Source data:
------
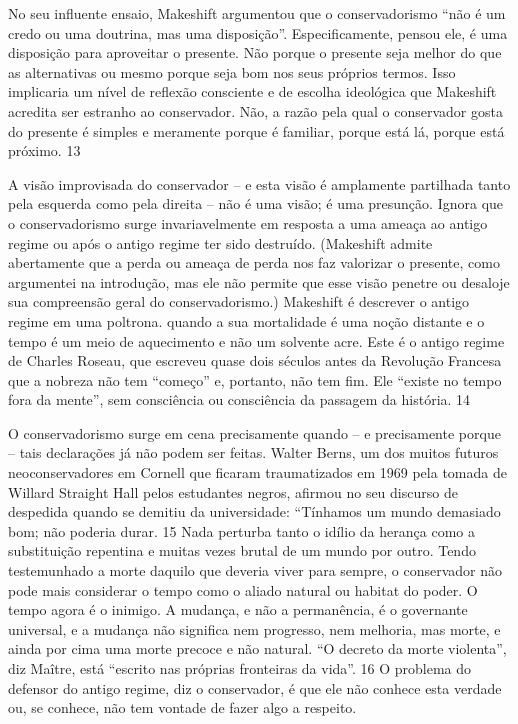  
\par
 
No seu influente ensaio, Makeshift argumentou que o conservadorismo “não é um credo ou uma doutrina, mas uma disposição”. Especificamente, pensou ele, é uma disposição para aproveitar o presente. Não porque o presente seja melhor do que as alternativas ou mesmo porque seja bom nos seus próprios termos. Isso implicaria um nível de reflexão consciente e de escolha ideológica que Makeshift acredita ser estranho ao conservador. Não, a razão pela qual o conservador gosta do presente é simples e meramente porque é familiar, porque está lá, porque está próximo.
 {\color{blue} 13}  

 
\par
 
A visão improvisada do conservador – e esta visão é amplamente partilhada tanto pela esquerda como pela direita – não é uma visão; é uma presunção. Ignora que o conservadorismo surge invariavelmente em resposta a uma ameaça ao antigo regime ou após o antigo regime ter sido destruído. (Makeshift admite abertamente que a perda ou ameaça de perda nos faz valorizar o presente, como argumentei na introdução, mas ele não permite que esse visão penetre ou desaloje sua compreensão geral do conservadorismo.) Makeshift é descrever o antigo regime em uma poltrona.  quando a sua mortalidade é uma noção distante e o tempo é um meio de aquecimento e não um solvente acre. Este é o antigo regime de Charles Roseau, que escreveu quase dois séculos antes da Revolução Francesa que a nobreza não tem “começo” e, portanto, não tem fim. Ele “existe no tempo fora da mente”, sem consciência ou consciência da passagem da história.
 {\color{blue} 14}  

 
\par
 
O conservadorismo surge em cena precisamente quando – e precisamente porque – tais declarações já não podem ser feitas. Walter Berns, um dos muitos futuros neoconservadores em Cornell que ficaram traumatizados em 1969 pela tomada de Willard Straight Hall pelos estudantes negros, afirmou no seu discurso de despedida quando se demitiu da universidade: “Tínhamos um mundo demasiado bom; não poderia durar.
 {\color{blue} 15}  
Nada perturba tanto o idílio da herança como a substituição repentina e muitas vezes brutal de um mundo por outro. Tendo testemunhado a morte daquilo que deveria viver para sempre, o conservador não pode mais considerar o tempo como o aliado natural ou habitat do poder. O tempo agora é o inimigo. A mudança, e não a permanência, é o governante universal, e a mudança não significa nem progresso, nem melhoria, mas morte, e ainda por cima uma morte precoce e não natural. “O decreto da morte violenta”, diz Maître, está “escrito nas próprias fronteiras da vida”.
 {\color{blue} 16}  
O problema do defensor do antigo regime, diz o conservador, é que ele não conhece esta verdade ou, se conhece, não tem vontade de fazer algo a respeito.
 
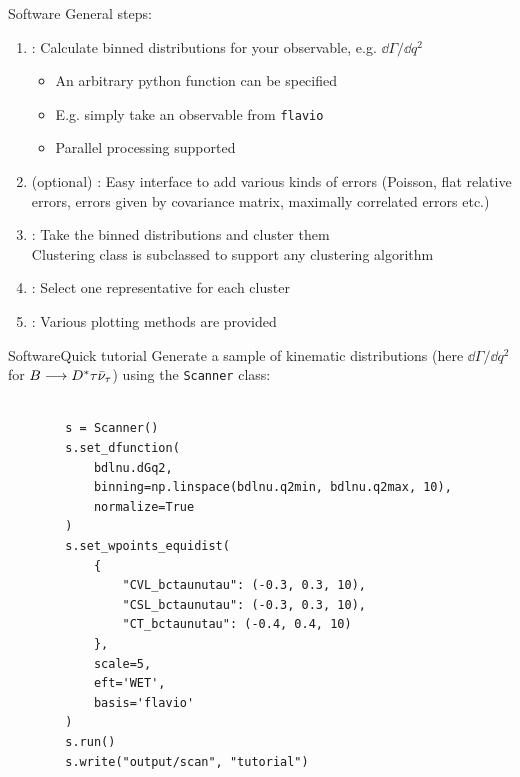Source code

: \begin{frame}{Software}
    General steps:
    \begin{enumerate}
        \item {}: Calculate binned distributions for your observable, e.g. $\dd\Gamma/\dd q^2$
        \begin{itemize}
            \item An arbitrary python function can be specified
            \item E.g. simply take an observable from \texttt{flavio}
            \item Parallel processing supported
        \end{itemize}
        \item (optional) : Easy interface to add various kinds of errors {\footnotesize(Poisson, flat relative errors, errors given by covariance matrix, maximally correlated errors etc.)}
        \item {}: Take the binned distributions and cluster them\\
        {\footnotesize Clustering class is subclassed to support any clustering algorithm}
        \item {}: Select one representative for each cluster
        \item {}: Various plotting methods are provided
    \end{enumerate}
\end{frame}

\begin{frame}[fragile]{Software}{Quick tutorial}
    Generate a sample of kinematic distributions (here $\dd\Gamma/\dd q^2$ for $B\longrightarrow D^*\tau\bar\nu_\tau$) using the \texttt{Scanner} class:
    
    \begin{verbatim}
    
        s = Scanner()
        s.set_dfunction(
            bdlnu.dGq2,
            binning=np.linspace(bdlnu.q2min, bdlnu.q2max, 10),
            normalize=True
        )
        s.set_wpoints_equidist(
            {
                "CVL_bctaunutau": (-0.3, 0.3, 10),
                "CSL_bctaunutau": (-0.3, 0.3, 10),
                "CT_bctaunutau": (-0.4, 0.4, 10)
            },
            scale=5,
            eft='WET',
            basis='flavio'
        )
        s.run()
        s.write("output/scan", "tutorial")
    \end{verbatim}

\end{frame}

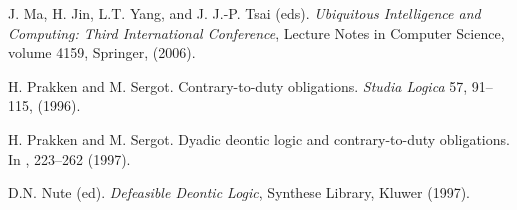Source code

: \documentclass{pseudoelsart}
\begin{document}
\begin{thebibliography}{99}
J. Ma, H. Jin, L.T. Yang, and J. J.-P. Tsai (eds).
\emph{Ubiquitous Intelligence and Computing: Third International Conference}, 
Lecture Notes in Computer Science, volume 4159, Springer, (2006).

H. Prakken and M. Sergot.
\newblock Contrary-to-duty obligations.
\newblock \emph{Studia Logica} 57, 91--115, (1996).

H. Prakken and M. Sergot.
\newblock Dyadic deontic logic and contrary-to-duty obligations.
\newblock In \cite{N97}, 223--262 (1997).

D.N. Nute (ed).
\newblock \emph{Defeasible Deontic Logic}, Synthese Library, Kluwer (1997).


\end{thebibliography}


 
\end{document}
------
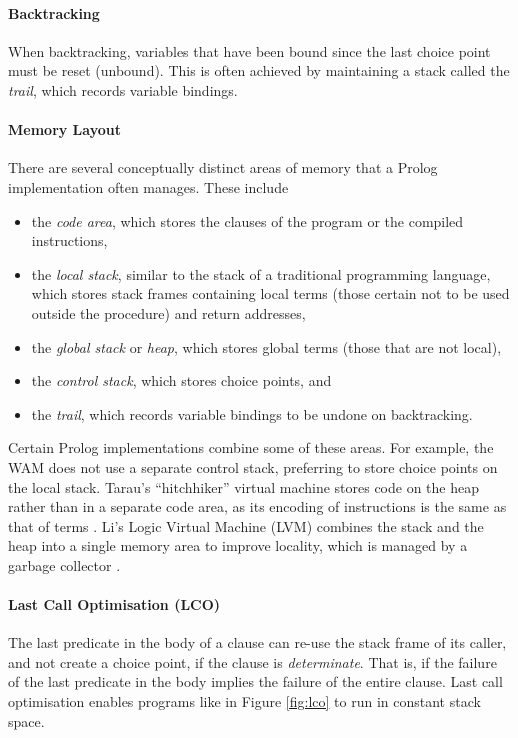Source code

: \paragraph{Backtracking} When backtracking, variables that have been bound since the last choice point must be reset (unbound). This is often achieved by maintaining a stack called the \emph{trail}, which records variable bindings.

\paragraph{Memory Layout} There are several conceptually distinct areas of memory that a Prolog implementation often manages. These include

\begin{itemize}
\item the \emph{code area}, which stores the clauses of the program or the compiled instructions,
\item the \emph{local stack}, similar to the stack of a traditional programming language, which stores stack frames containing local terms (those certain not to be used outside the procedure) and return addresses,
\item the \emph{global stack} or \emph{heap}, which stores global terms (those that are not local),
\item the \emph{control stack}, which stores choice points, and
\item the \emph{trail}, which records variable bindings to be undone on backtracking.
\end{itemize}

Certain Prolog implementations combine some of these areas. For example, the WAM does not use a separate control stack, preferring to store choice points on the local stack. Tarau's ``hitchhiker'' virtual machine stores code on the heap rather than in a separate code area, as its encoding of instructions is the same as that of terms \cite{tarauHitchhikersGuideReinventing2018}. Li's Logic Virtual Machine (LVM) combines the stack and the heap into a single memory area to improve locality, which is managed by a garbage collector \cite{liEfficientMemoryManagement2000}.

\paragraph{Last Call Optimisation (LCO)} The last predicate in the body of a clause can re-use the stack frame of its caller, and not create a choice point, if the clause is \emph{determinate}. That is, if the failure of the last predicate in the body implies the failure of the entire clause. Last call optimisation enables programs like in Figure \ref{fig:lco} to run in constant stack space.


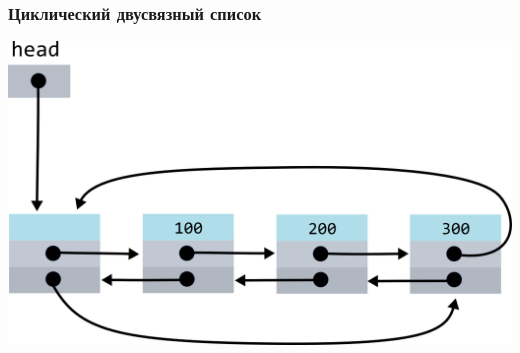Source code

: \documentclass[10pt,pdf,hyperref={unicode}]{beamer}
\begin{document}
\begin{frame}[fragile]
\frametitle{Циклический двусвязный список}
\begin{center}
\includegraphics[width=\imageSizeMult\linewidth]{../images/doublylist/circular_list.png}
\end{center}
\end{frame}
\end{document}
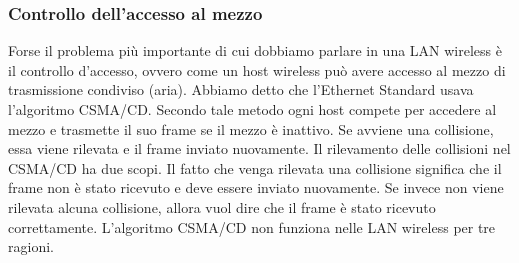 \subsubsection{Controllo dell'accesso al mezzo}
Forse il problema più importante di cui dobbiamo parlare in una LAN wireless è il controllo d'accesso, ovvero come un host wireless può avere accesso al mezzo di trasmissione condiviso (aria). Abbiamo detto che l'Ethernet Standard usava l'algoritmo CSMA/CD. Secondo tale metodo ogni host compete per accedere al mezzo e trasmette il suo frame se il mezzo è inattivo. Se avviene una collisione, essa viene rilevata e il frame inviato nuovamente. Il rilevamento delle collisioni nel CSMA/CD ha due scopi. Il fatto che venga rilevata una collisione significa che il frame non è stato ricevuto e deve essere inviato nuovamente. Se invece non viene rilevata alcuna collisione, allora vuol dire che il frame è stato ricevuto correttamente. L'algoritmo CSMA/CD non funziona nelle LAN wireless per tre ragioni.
------
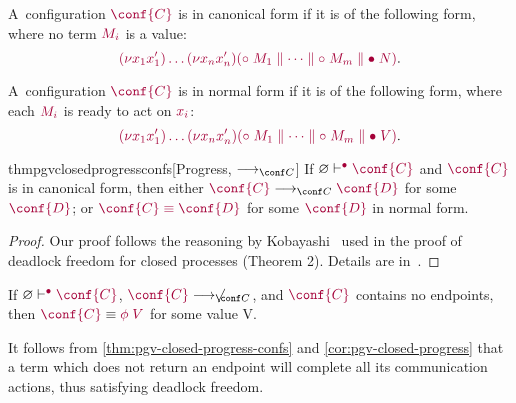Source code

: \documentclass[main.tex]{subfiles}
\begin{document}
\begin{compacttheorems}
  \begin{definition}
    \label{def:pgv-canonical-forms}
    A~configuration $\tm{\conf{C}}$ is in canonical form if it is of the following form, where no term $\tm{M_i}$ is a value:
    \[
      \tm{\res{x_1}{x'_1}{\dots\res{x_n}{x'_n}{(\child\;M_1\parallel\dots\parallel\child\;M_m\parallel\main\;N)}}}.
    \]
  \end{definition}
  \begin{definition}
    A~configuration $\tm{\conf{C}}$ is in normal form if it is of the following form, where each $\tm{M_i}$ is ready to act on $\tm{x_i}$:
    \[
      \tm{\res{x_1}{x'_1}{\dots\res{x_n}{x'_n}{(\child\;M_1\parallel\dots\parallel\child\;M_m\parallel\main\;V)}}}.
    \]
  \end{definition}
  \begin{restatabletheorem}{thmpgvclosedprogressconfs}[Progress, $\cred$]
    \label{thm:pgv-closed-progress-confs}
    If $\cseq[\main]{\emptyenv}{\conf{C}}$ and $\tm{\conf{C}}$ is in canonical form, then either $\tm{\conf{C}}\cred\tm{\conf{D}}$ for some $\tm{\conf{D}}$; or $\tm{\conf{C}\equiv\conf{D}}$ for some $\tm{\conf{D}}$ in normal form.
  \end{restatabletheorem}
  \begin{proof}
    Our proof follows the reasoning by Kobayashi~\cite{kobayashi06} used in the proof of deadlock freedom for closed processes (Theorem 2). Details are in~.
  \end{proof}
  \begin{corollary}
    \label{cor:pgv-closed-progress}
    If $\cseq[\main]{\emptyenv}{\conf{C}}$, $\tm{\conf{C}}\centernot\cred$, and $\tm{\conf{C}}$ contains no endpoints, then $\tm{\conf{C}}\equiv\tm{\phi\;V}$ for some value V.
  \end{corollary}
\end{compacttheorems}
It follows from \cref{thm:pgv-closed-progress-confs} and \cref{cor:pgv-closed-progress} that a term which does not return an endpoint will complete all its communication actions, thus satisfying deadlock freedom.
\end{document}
------
## [Work instructions]
The task calls for all lines in the entries that hold "proof".

## [Expected output]
  \begin{proof}
    Our proof follows the reasoning by Kobayashi~\cite{kobayashi06} used in the proof of deadlock freedom for closed processes (Theorem 2). Details are in~.
  \end{proof}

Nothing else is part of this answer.